Bei einem Privatrasen dreht man im Sommer zwei bis drei Mal die Woche den Sprinkler auf. Das kann, so Rogge, aber auch eine schlechte Wirkung haben. Das Gras wird faul, weil es ja ohnehin an Wasser kommt. Gras, das schon von der Aussaat an nicht gegossen wird, lässt seine Wurzeln tief hinunter wachsen, bis zu zwei Meter sind keine Seltenheit.
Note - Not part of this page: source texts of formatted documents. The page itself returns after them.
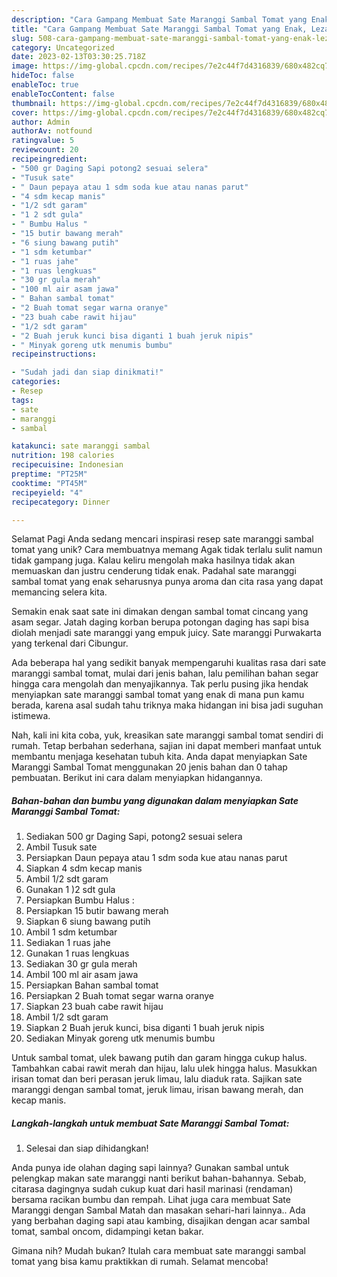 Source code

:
 ```yaml
---
description: "Cara Gampang Membuat Sate Maranggi Sambal Tomat yang Enak, Lezat"
title: "Cara Gampang Membuat Sate Maranggi Sambal Tomat yang Enak, Lezat"
slug: 508-cara-gampang-membuat-sate-maranggi-sambal-tomat-yang-enak-lezat
category: Uncategorized
date: 2023-02-13T03:30:25.718Z
image: https://img-global.cpcdn.com/recipes/7e2c44f7d4316839/680x482cq70/sate-maranggi-sambal-tomat-foto-resep-utama.jpg
hideToc: false
enableToc: true
enableTocContent: false
thumbnail: https://img-global.cpcdn.com/recipes/7e2c44f7d4316839/680x482cq70/sate-maranggi-sambal-tomat-foto-resep-utama.jpg
cover: https://img-global.cpcdn.com/recipes/7e2c44f7d4316839/680x482cq70/sate-maranggi-sambal-tomat-foto-resep-utama.jpg
author: Admin
authorAv: notfound
ratingvalue: 5
reviewcount: 20
recipeingredient:
- "500 gr Daging Sapi potong2 sesuai selera"
- "Tusuk sate"
- " Daun pepaya atau 1 sdm soda kue atau nanas parut"
- "4 sdm kecap manis"
- "1/2 sdt garam"
- "1 2 sdt gula"
- " Bumbu Halus "
- "15 butir bawang merah"
- "6 siung bawang putih"
- "1 sdm ketumbar"
- "1 ruas jahe"
- "1 ruas lengkuas"
- "30 gr gula merah"
- "100 ml air asam jawa"
- " Bahan sambal tomat"
- "2 Buah tomat segar warna oranye"
- "23 buah cabe rawit hijau"
- "1/2 sdt garam"
- "2 Buah jeruk kunci bisa diganti 1 buah jeruk nipis"
- " Minyak goreng utk menumis bumbu"
recipeinstructions:

- "Sudah jadi dan siap dinikmati!"
categories:
- Resep
tags:
- sate
- maranggi
- sambal

katakunci: sate maranggi sambal 
nutrition: 198 calories
recipecuisine: Indonesian
preptime: "PT25M"
cooktime: "PT45M"
recipeyield: "4"
recipecategory: Dinner

---
```



Selamat Pagi Anda sedang mencari inspirasi resep sate maranggi sambal tomat yang unik? Cara membuatnya memang Agak tidak terlalu sulit namun tidak gampang juga. Kalau keliru mengolah maka hasilnya tidak akan memuaskan dan justru cenderung tidak enak. Padahal sate maranggi sambal tomat yang enak seharusnya punya aroma dan cita rasa yang dapat memancing selera kita.


Semakin enak saat sate ini dimakan dengan sambal tomat cincang yang asam segar. Jatah daging korban berupa potongan daging has sapi bisa diolah menjadi sate maranggi yang empuk juicy. Sate maranggi Purwakarta yang terkenal dari Cibungur.

Ada beberapa hal yang sedikit banyak mempengaruhi kualitas rasa dari sate maranggi sambal tomat, mulai dari jenis bahan, lalu pemilihan bahan segar hingga cara mengolah dan menyajikannya. Tak perlu pusing jika hendak menyiapkan sate maranggi sambal tomat yang enak di mana pun kamu berada, karena asal sudah tahu triknya maka hidangan ini bisa jadi suguhan istimewa.


Nah, kali ini kita coba, yuk, kreasikan sate maranggi sambal tomat sendiri di rumah. Tetap berbahan sederhana, sajian ini dapat memberi manfaat untuk membantu menjaga kesehatan tubuh kita. Anda dapat menyiapkan Sate Maranggi Sambal Tomat menggunakan 20 jenis bahan dan 0 tahap pembuatan. Berikut ini cara dalam menyiapkan hidangannya.

<!--inarticleads1-->

##### Bahan-bahan dan bumbu yang digunakan dalam menyiapkan Sate Maranggi Sambal Tomat:

1. Sediakan 500 gr Daging Sapi, potong2 sesuai selera
1. Ambil Tusuk sate
1. Persiapkan  Daun pepaya atau 1 sdm soda kue atau nanas parut
1. Siapkan 4 sdm kecap manis
1. Ambil 1/2 sdt garam
1. Gunakan 1 )2 sdt gula
1. Persiapkan  Bumbu Halus :
1. Persiapkan 15 butir bawang merah
1. Siapkan 6 siung bawang putih
1. Ambil 1 sdm ketumbar
1. Sediakan 1 ruas jahe
1. Gunakan 1 ruas lengkuas
1. Sediakan 30 gr gula merah
1. Ambil 100 ml air asam jawa
1. Persiapkan  Bahan sambal tomat
1. Persiapkan 2 Buah tomat segar warna oranye
1. Siapkan 23 buah cabe rawit hijau
1. Ambil 1/2 sdt garam
1. Siapkan 2 Buah jeruk kunci, bisa diganti 1 buah jeruk nipis
1. Sediakan  Minyak goreng utk menumis bumbu


Untuk sambal tomat, ulek bawang putih dan garam hingga cukup halus. Tambahkan cabai rawit merah dan hijau, lalu ulek hingga halus. Masukkan irisan tomat dan beri perasan jeruk limau, lalu diaduk rata. Sajikan sate maranggi dengan sambal tomat, jeruk limau, irisan bawang merah, dan kecap manis. 

<!--inarticleads2-->

##### Langkah-langkah untuk membuat Sate Maranggi Sambal Tomat:


1. Selesai dan siap dihidangkan!

Anda punya ide olahan daging sapi lainnya? Gunakan sambal untuk pelengkap makan sate maranggi nanti berikut bahan-bahannya. Sebab, citarasa dagingnya sudah cukup kuat dari hasil marinasi (rendaman) bersama racikan bumbu dan rempah. Lihat juga cara membuat Sate Maranggi dengan Sambal Matah dan masakan sehari-hari lainnya.. Ada yang berbahan daging sapi atau kambing, disajikan dengan acar sambal tomat, sambal oncom, didampingi ketan bakar. 

Gimana nih? Mudah bukan? Itulah cara membuat sate maranggi sambal tomat yang bisa kamu praktikkan di rumah. Selamat mencoba!
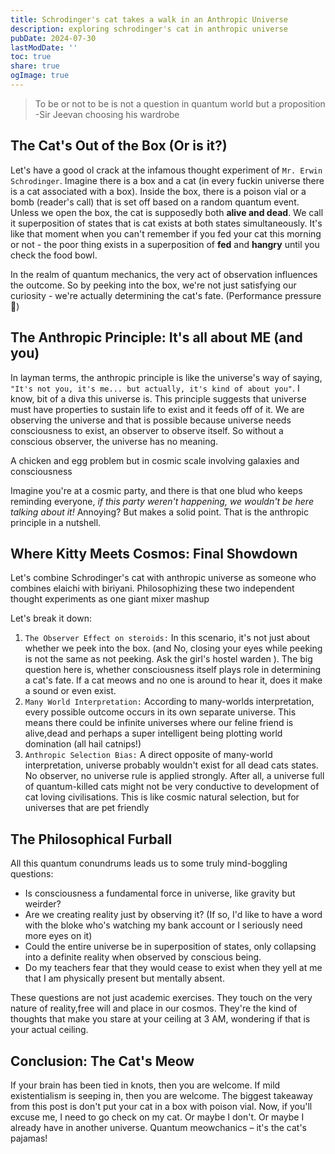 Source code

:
 ```yaml
---
title: Schrodinger's cat takes a walk in an Anthropic Universe
description: exploring schrodinger's cat in anthropic universe
pubDate: 2024-07-30
lastModDate: ''
toc: true
share: true
ogImage: true
---
```

> To be or not to be is not a question in quantum world but a proposition -Sir Jeevan choosing his wardrobe


## The Cat's Out of the Box (Or is it?)

Let's have a good ol crack at the infamous thought experiment of `Mr. Erwin Schrodinger`. Imagine there is a box and a cat (in every fuckin universe there is a cat associated with a box). Inside the box, there is a poison vial or a bomb (reader's call) that is set off based on a random quantum event. Unless we open the box, the cat is supposedly both **alive and dead**. We call it superposition of states that is cat exists at both states simultaneously. It's like that moment when you can't remember if you fed your cat this morning or not - the poor thing exists in a superposition of **fed** and **hangry** until you check the food bowl.

In the realm of quantum mechanics, the very act of observation influences the outcome. So by peeking into the box, we're not just satisfying our curiosity - we're actually determining the cat's fate. (Performance pressure 🚀)

## The Anthropic Principle: It's all about ME (and you)

In layman terms, the anthropic principle is like the universe's way of saying, `"It's not you, it's me... but actually, it's kind of about you"`. I know, bit of a diva this universe is. This principle suggests that universe must have properties to sustain life to exist and it feeds off of it. We are observing the universe and that is possible because universe needs consciousness to exist, an observer to observe itself. So without a conscious observer, the universe has no meaning.

A chicken and egg problem but in cosmic scale involving galaxies and consciousness

Imagine you're at a cosmic party, and there is that one blud who keeps reminding everyone, _if this party weren't happening, we wouldn't be here talking about it!_ Annoying? But makes a solid point. That is the anthropic principle in a nutshell.

## Where Kitty Meets Cosmos: Final Showdown

Let's combine Schrodinger's cat with anthropic universe as someone who combines elaichi with biriyani. Philosophizing these two independent thought experiments as one giant mixer mashup

Let's break it down:

1. `The Observer Effect on steroids:` In this scenario, it's not just about whether we peek into the box. (and No, closing your eyes while peeking is not the same as not peeking. Ask the girl's hostel warden ). The big question here is, whether consciousness itself plays role in determining a cat's fate. If a cat meows and no one is around to hear it, does it make a sound or even exist.
2. `Many World Interpretation:` According to many-worlds interpretation, every possible outcome occurs in its own separate universe. This means there could be infinite universes where our feline friend is alive,dead and perhaps a super intelligent being plotting world domination (all hail catnips!)
3. `Anthropic Selection Bias:` A direct opposite of many-world interpretation, universe probably wouldn't exist for all dead cats states. No observer, no universe rule is applied strongly.  After all, a universe full of quantum-killed cats might not be very conductive to development of cat loving civilisations. This is like cosmic natural selection, but for universes that are pet friendly

## The Philosophical Furball

All this quantum conundrums leads us to some truly mind-boggling questions:

- Is consciousness a fundamental force in universe, like gravity but weirder?
- Are we creating reality just by observing it? (If so, I'd like to have a word with the bloke who's watching my bank account or I seriously need more eyes on it)
- Could the entire universe  be in superposition of states, only collapsing into a definite reality when observed by conscious being.
- Do my teachers fear that they would cease to exist when they yell at me that I am physically present but mentally absent.

These questions are not just academic exercises. They touch on the very nature of reality,free will and place in our cosmos. They're the kind of thoughts that make you stare at your ceiling at 3 AM, wondering if that is your actual ceiling.

## Conclusion: The Cat's Meow

If your brain has been tied in knots, then you are welcome. If mild existentialism is seeping in, then you are welcome. The biggest takeaway from this post is don't put your cat in a box with poison vial.
Now, if you'll excuse me, I need to go check on my cat. Or maybe I don't. Or maybe I already have in another universe. Quantum meowchanics – it's the cat's pajamas!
„Viele Gartenbesitzer machen eher zu viel in ihrem Garten, zu viel Wasser, zu viel Dünger.“
Bernd Rogge

In den trockenen sandigen Böden von, sagen wir, Berlin, reicht das nicht. Die Parks der Bundeshauptstadt sehen im Sommer tatsächlich oft eher wie Wüsten aus. Im Englischen Garten aber steht das Grundwasser verhältnismäßig hoch. Das Münchner Gras versorgt sich selbst – und trägt vielleicht auch deswegen den Kopf besonders hoch.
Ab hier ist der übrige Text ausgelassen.